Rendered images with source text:
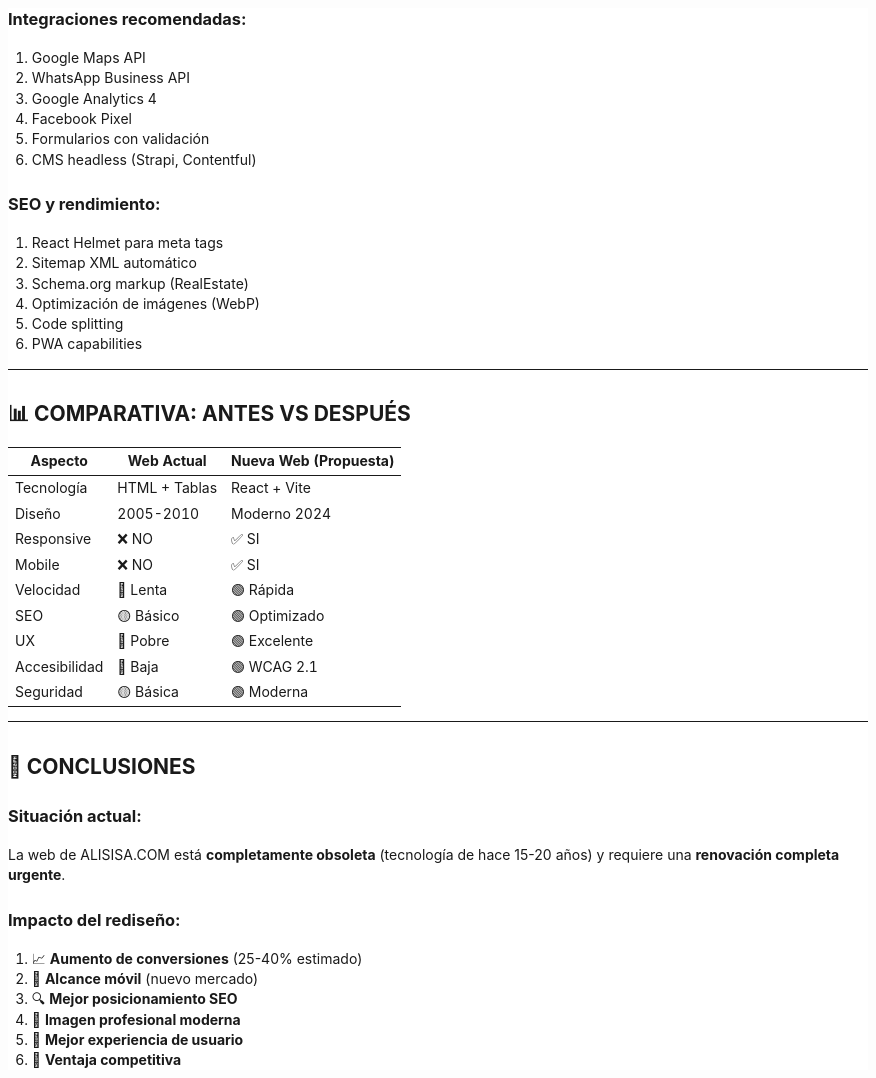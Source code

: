 ### Integraciones recomendadas:
1. Google Maps API
2. WhatsApp Business API
3. Google Analytics 4
4. Facebook Pixel
5. Formularios con validación
6. CMS headless (Strapi, Contentful)

### SEO y rendimiento:
1. React Helmet para meta tags
2. Sitemap XML automático
3. Schema.org markup (RealEstate)
4. Optimización de imágenes (WebP)
5. Code splitting
6. PWA capabilities

---

## 📊 COMPARATIVA: ANTES VS DESPUÉS

| Aspecto | Web Actual | Nueva Web (Propuesta) |
|---------|------------|----------------------|
| Tecnología | HTML + Tablas | React + Vite |
| Diseño | 2005-2010 | Moderno 2024 |
| Responsive | ❌ NO | ✅ SI |
| Mobile | ❌ NO | ✅ SI |
| Velocidad | 🔴 Lenta | 🟢 Rápida |
| SEO | 🟡 Básico | 🟢 Optimizado |
| UX | 🔴 Pobre | 🟢 Excelente |
| Accesibilidad | 🔴 Baja | 🟢 WCAG 2.1 |
| Seguridad | 🟡 Básica | 🟢 Moderna |

---

## 🎯 CONCLUSIONES

### Situación actual:
La web de ALISISA.COM está **completamente obsoleta** (tecnología de hace 15-20 años) y requiere una **renovación completa urgente**.

### Impacto del rediseño:
1. 📈 **Aumento de conversiones** (25-40% estimado)
2. 📱 **Alcance móvil** (nuevo mercado)
3. 🔍 **Mejor posicionamiento SEO**
4. 💼 **Imagen profesional moderna**
5. 👥 **Mejor experiencia de usuario**
6. 🚀 **Ventaja competitiva**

(Assigned task) Wherever the string "Google" appears in the entries above, list that line.

(Completed exercise)
1. Google Maps API
3. Google Analytics 4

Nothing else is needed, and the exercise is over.